There’s moments you really do feel proud to be a councillor and last night was certainly one of them.
At a meeting of the Corporate Management committee I was delighted to have the opportunity, as the Vice-Chairman of the committee, to move the recommendation approving the Council’s ‘Community Services Core Grant’ for the 2009 to 2014 period.
A package of funding totaling £264,200 was unanimously approved by the committee, with the following charities benefiting:
Age Concern Runnymede – £ 99,100
Citizens Advice Bureau – £78,700
Runnymede Association of Voluntary Services – £ 31,000
Runnymede Mental Health Association – £ 25,500
Runnymede Care Assistant Scheme – £ 12,600
Runnymede Rentstart – £8,600
Relate – £6,000
Runnymede Community Forum – £1,000
Surrey Community Action – £1,000
Surrey Community Development Unit – £700
The work of these charities in our local community cannot be underestimated.
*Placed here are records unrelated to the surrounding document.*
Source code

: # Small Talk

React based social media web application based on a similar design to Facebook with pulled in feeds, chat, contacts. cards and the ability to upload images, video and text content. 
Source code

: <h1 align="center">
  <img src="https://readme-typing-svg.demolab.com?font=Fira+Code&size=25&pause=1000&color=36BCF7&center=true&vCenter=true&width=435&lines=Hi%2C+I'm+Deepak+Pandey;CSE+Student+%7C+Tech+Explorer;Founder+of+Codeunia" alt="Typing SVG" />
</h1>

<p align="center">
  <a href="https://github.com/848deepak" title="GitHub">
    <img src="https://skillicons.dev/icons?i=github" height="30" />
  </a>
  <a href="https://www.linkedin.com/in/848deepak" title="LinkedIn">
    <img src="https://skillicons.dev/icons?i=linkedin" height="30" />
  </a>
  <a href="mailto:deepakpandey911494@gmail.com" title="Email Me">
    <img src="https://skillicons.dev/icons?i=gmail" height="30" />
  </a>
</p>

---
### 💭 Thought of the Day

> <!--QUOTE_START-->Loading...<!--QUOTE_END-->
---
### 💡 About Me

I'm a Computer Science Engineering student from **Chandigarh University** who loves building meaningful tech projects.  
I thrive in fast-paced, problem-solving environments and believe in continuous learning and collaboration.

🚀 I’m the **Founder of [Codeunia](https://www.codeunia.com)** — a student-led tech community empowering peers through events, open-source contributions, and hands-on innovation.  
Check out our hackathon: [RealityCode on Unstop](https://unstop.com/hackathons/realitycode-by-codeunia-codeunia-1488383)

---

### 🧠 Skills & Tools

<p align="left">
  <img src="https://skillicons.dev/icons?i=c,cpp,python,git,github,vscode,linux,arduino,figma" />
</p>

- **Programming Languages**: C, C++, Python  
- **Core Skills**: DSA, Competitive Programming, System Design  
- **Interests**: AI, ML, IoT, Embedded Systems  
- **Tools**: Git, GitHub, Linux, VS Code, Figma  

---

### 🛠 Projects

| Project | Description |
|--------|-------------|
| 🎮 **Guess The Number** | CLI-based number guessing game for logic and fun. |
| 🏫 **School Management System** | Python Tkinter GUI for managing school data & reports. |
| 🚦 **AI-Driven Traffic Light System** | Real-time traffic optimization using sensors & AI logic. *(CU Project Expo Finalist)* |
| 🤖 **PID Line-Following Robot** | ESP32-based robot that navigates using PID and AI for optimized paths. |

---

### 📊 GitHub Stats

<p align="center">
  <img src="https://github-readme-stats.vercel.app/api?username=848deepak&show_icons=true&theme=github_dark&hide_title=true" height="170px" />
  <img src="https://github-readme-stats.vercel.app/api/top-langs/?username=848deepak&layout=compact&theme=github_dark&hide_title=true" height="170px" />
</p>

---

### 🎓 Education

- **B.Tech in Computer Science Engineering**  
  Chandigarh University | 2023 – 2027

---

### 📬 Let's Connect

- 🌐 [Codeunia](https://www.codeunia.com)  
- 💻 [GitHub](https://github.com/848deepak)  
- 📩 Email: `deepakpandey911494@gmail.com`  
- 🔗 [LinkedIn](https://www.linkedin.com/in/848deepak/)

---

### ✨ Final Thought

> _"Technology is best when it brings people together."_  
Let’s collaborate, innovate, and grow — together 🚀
Without wanting to leave out any particular group, let me give you two examples these groups do in Runnymede.
The £12,600 in funding provided to the Runnymede Care Assistance Scheme, which enables carers to have a much needed break from caring for frail elderly relatives, people with Alzheimer’s and dementia, children with special needs and adults with learning disabilities, has facilitated a total of 10,652 hours of care in the community in the past year at a ‘cost’ to the Council taxpayer of around £1.20 per hour. Having seen the pressures upon my grandmother of caring for my great-grandmother in the years before she passed away, the importance of such life-lines is impossible to explain.
The Citizens’ Advice Bureau, who were granted £78,700 in funding, have helped residents solve more than 11,000 in the past year, providing advice on welfare benefits, relationship breakdown, employment, consumer rights and housing and legal advice. In total, the CAB has generated more than 30,000 hours of volunteer hours in the Borough over the past three years with residents being able to access in excess of £700,000 in welfare benefit applications, debt write offs, court action being avoided, charitable payments and a variety of other financial gains as a result of their work.
Whilst the Council is facing significant financial burdens in the years ahead, the committee voted for grants to be provided for a fixed five year period in order to guarantee charities in the Borough financial security in the years ahead.
I’m delighted that some of the representatives of the charities receiving grants from the Council were present in the public gallery to hear the generous words councillors had for the work they do in the community.